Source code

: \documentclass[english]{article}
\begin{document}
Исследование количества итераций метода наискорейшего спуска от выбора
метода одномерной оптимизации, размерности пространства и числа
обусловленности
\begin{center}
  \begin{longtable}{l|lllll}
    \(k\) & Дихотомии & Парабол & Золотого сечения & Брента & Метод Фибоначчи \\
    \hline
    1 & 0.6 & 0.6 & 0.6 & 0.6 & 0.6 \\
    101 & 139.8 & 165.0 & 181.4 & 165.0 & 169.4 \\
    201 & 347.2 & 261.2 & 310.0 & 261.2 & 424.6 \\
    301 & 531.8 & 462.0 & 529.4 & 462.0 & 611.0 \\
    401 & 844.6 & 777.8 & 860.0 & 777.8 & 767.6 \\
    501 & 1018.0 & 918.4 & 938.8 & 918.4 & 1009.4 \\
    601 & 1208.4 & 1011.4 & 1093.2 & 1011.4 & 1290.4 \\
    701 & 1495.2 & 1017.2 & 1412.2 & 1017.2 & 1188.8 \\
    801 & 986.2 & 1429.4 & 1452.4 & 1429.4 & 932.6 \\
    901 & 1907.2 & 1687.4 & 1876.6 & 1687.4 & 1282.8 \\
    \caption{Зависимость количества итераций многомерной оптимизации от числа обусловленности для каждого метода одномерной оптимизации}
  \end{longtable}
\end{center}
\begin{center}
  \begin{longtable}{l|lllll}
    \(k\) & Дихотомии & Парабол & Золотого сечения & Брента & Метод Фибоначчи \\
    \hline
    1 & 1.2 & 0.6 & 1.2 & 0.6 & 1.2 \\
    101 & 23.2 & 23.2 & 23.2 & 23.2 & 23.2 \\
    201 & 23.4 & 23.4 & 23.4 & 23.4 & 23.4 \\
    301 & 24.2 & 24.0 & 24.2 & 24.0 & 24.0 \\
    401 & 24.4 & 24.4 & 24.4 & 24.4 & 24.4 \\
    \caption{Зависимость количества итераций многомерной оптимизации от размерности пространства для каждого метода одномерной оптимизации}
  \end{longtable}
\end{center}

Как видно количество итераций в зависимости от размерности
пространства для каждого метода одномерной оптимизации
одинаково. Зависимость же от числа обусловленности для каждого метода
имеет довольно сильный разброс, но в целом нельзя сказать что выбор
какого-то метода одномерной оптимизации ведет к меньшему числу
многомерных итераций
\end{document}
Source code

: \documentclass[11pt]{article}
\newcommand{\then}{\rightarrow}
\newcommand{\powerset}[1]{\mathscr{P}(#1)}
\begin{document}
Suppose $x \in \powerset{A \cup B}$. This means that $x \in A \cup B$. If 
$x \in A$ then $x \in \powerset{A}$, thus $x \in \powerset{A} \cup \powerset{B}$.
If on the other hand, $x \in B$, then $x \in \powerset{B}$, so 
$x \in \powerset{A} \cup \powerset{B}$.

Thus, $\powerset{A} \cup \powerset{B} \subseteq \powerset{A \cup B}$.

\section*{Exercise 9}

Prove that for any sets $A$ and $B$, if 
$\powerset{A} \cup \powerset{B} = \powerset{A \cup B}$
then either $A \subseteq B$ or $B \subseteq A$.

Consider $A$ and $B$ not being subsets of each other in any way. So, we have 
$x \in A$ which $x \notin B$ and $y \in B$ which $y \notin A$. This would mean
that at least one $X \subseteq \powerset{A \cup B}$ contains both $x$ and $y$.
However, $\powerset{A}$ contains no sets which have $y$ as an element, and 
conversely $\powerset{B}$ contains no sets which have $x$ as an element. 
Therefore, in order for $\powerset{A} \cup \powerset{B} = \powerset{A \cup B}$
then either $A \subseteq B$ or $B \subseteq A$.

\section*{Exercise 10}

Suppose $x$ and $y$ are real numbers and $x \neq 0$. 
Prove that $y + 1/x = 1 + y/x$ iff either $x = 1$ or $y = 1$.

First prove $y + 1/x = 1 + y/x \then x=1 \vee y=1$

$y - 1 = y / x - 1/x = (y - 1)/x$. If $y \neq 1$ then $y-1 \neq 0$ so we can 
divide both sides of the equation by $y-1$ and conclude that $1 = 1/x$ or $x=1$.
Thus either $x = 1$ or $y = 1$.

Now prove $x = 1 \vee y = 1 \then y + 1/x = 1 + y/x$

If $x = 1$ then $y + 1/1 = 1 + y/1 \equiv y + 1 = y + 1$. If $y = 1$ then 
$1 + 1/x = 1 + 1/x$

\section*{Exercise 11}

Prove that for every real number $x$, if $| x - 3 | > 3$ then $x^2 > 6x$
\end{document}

********************

• **Work task**: Your task is to collect every line above that contains the word "documentclass".

• **Solution**:
: \documentclass[english]{article}
: \documentclass[11pt]{article}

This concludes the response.